Kobayakawa Kiyoshi (1899-1948)

Genroku fuzoku (Pastimes of the Genroku era), 1937

Details
Kobayakawa Kiyoshi (1899-1948)
Genroku fuzoku (Pastimes of the Genroku era), 1937
Signed and dated Showa hinoto-ushi fuyu (Winter, 1937) Kobayakawa Kiyoshi and signed Kiyoshi, each sealed
Pair of six-panel screens; ink, color, gold and gold leaf on paper
68 x 163¼in. (172.5 x 414cm.) each (2)
Provenance
Hosokawa Rikizo Collection
Meguro Gajoen Museum, Tokyo
Exhibited
Sogo Museum, Yokohama, "Meguro Gajoen korekushon: Showa shoki no Nihonga meihin ten--Bijin to kacho" (The Meguro Gajoen collection: Masterpieces of Japanese-style painting of the early Showa period-- Beauties, birds and flowers), 1988.1.3-17

PUBLISHED:
Art One Co., Ltd., ed., Meguro Gajoen korekushon: Showa shoki no Nihonga meihin ten--Bijin to kacho (The Meguro Gajoen collection: Masterpieces of Japanese-style painting of the early Showa period-- Beauties, birds and flowers) (Yokohama: Sogo Museum; Tokyo: Nihon keizai shinbunsha, 1988), pl. 6.

Hosono Masanobu et al., Meguro Gajoen korekushon: Kindai no bijinga/Paintings of Japanese Beauties at the Turn of Century (Kyoto: Kyoto shoin, 1988), pl. 332.
Special notice
This lot is offered without reserve.

Lot Essay

Kobayakawa was born in Fukuoka.
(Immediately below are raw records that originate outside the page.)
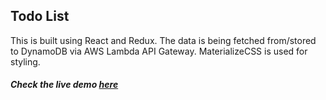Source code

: ## Todo List  

This is built using React and Redux. The data is being fetched from/stored to DynamoDB via AWS Lambda API Gateway. MaterializeCSS is used for styling. <br/>
##### Check the live demo [here](http://react-aws.vishwas.tech/todolist/)
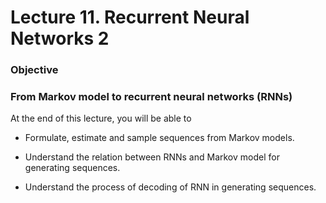 # Lecture 11. Recurrent Neural Networks 2


### Objective


### From Markov model to recurrent neural networks (RNNs)

At the end of this lecture, you will be able to

* Formulate, estimate and sample sequences from Markov models.

* Understand the relation between RNNs and Markov model for generating sequences.

* Understand the process of decoding of RNN in generating sequences.
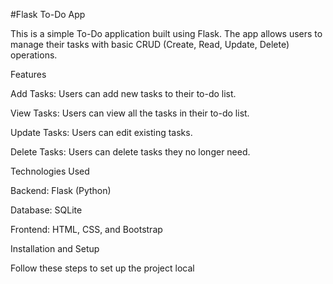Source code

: #Flask To-Do App

This is a simple To-Do application built using Flask. The app allows users to manage their tasks with basic CRUD (Create, Read, Update, Delete) operations.

Features

Add Tasks: Users can add new tasks to their to-do list.

View Tasks: Users can view all the tasks in their to-do list.

Update Tasks: Users can edit existing tasks.

Delete Tasks: Users can delete tasks they no longer need.

Technologies Used

Backend: Flask (Python)

Database: SQLite

Frontend: HTML, CSS, and Bootstrap

Installation and Setup

Follow these steps to set up the project local
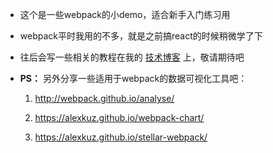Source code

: - 这个是一些webpack的小demo，适合新手入门练习用

- webpack平时我用的不多，就是之前搞react的时候稍微学了下

- 往后会写一些相关的教程在我的 [技术博客](http://fsociety.cn/) 上，敬请期待吧

- **PS：** 另外分享一些适用于webpack的数据可视化工具吧：

	1. http://webpack.github.io/analyse/

	2. https://alexkuz.github.io/webpack-chart/

	3. https://alexkuz.github.io/stellar-webpack/

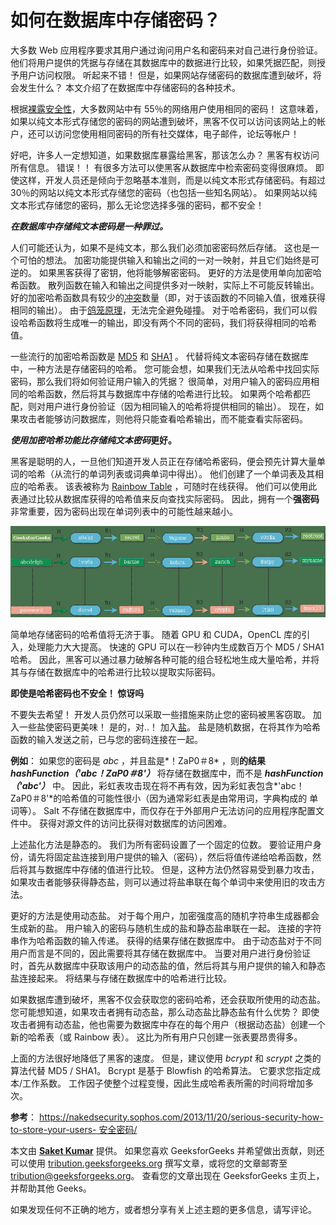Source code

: # 如何在数据库中存储密码？

大多数 Web 应用程序要求其用户通过询问用户名和密码来对自己进行身份验证。 他们将用户提供的凭据与存储在其数据库中的数据进行比较，如果凭据匹配，则授予用户访问权限。 听起来不错！ 但是，如果网站存储密码的数据库遭到破坏，将会发生什么？
本文介绍了在数据库中存储密码的各种技术。

根据[裸露安全性](https://nakedsecurity.sophos.com/2013/04/23/users-same-password-most-websites/)，大多数网站中有 55％的网络用户使用相同的密码！ 这意味着，如果以纯文本形式存储您的密码的网站遭到破坏，黑客不仅可以访问该网站上的帐户，还可以访问您使用相同密码的所有社交媒体，电子邮件，论坛等帐户！

好吧，许多人一定想知道，如果数据库暴露给黑客，那该怎么办？ 黑客有权访问所有信息。 错误！！ 有很多方法可以使黑客从数据库中检索密码变得很麻烦。 即使这样，开发人员还是倾向于忽略基本准则，而是以纯文本形式存储密码。有超过 30％的网站以纯文本形式存储您的密码（也包括一些知名网站）。 如果网站以纯文本形式存储您的密码，那么无论您选择多强的密码，都不安全！

 ***在数据库中存储纯文本密码是一种罪过。*** 

人们可能还认为，如果不是纯文本，那么我们必须加密密码然后存储。 这也是一个可怕的想法。 加密功能提供输入和输出之间的一对一映射，并且它们始终是可逆的。 如果黑客获得了密钥，他将能够解密密码。 更好的方法是使用单向加密哈希函数。 散列函数在输入和输出之间提供多对一映射，实际上不可能反转输出。 好的加密哈希函数具有较少的[冲突](https://en.wikipedia.org/wiki/Collision_(computer_science))数量（即，对于该函数的不同输入值，很难获得相同的输出）。 由于[鸽笼原理](https://en.wikipedia.org/wiki/Pigeonhole_principle)，无法完全避免碰撞。 对于哈希密码，我们可以假设哈希函数将生成唯一的输出，即没有两个不同的密码，我们将获得相同的哈希值。

一些流行的加密哈希函数是 [MD5](https://en.wikipedia.org/wiki/MD5) 和 [SHA1](https://en.wikipedia.org/wiki/SHA-1) 。 代替将纯文本密码存储在数据库中，一种方法是存储密码的哈希。 您可能会想，如果我们无法从哈希中找回实际密码，那么我们将如何验证用户输入的凭据？ 很简单，对用户输入的密码应用相同的哈希函数，然后将其与数据库中存储的哈希进行比较。 如果两个哈希都匹配，则对用户进行身份验证（因为相同输入的哈希将提供相同的输出）。 现在，如果攻击者能够访问数据库，则他将只能查看哈希输出，而不能查看实际密码。

***使用加密哈希功能比存储纯文本密码*更好。**

黑客是聪明的人，一旦他们知道开发人员正在存储哈希密码，便会预先计算大量单词的哈希（从流行的单词列表或词典单词中得出）。 他们创建了一个单词表及其相应的哈希表。 该表被称为 [Rainbow Table](https://en.wikipedia.org/wiki/Rainbow_table) ，可随时在线获得。 他们可以使用此表通过比较从数据库获得的哈希值来反向查找实际密码。 因此，拥有一个**强密码**非常重要，因为密码出现在单词列表中的可能性越来越小。

![password-rainbow-table](img/545ef3858662b14944a77bcf516cecd8.png)

简单地存储密码的哈希值将无济于事。 随着 GPU 和 CUDA，OpenCL 库的引入，处理能力大大提高。 快速的 GPU 可以在一秒钟内生成数百万个 MD5 / SHA1 哈希。 因此，黑客可以通过暴力破解各种可能的组合轻松地生成大量哈希，并将其与存储在数据库中的哈希进行比较以提取实际密码。

**即使是哈希密码也不安全！ 惊讶吗** 

不要失去希望！ 开发人员仍然可以采取一些措施来防止您的密码被黑客窃取。 加入一些盐使密码更美味！ 是的，对..！ 加入[盐](https://en.wikipedia.org/wiki/Salt_(cryptography))。 盐是随机数据，在将其作为哈希函数的输入发送之前，已与您的密码连接在一起。

**例如**：
如果您的密码是 *abc* ，并且盐是*！ZaP0＃8* ，则**的结果 *hashFunction（'abc！ZaP0＃8'）*** 将存储在数据库中，而不是 ***hashFunction（'abc'）*** 中。
因此，彩虹表攻击现在将不再有效，因为彩虹表包含*'abc！ZaP0＃8'*的哈希值的可能性很小（因为通常彩虹表是由常用词，字典构成的 单词等）。 Salt 不存储在数据库中，而仅存在于外部用户无法访问的应用程序配置文件中。 获得对源文件的访问比获得对数据库的访问困难。

上述盐化方法是静态的。 我们为所有密码设置了一个固定的位数。 要验证用户身份，请先将固定盐连接到用户提供的输入（密码），然后将值传递给哈希函数，然后将其与数据库中存储的值进行比较。 但是，这种方法仍然容易受到暴力攻击，如果攻击者能够获得静态盐，则可以通过将盐串联在每个单词中来使用旧的攻击方法。

更好的方法是使用动态盐。 对于每个用户，加密强度高的随机字符串生成器都会生成新的盐。 用户输入的密码与随机生成的盐和静态盐串联在一起。 连接的字符串作为哈希函数的输入传递。 获得的结果存储在数据库中。 由于动态盐对于不同用户而言是不同的，因此需要将其存储在数据库中。 当要对用户进行身份验证时，首先从数据库中获取该用户的动态盐的值，然后将其与用户提供的输入和静态盐连接起来。 将结果与存储在数据库中的哈希进行比较。

如果数据库遭到破坏，黑客不仅会获取您的密码哈希，还会获取所使用的动态盐。 您可能想知道，如果攻击者拥有动态盐，那么动态盐比静态盐有什么优势？ 即使攻击者拥有动态盐，他也需要为数据库中存在的每个用户（根据动态盐）创建一个新的哈希表（或 Rainbow 表）。 这比为所有用户只创建一张表要昂贵得多。

上面的方法很好地降低了黑客的速度。 但是，建议使用 *bcrypt* 和 *scrypt* 之类的算法代替 MD5 / SHA1。 Bcrypt 是基于 Blowfish 的哈希算法。 它要求您指定成本/工作系数。 工作因子使整个过程变慢，因此生成哈希表所需的时间将增加多次。

**参考**：
[https://nakedsecurity.sophos.com/2013/11/20/serious-security-how-to-store-your-users- 安全密码/](https://nakedsecurity.sophos.com/2013/11/20/serious-security-how-to-store-your-users-passwords-safely/)

本文由 **[Saket Kumar](https://www.facebook.com/saketkumar95)** 提供。 如果您喜欢 GeeksforGeeks 并希望做出贡献，则还可以使用 [tribution.geeksforgeeks.org](http://www.contribute.geeksforgeeks.org) 撰写文章，或将您的文章邮寄至 tribution@geeksforgeeks.org。 查看您的文章出现在 GeeksforGeeks 主页上，并帮助其他 Geeks。

如果发现任何不正确的地方，或者想分享有关上述主题的更多信息，请写评论。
At the age of nineteen he moved to Tokyo and became a pupil of the Nihonga painter Kaburagi Kiyokata (1878-1973). He submitted a painting in Nihonga style to the 1924 Teiten (Exhibition of the Imperial Academy of Fine Arts). Around 1927 he began to study woodblock prints and in 1930-31 he self-published a series of six beauty prints in shin-hanga style.

This gorgeous pair of screens features fashions of the Genroku era (1688-1704). The women wear the finest tie-dyed, embroidered and hand-painted period costumes. Genroku-era pastimes shown on the left screen include backgammon and playing a small handdrum as well as reading and writing by candlelight. Women's clothing dominates the right screen. A young woman is being dressed by four attendants. Her robe was infused with the perfume from the incense burner at the right. The robe would have been draped over the lacquer stand. At the left an attendant holds up a hand mirror while another removes a robe from a lacquer tray.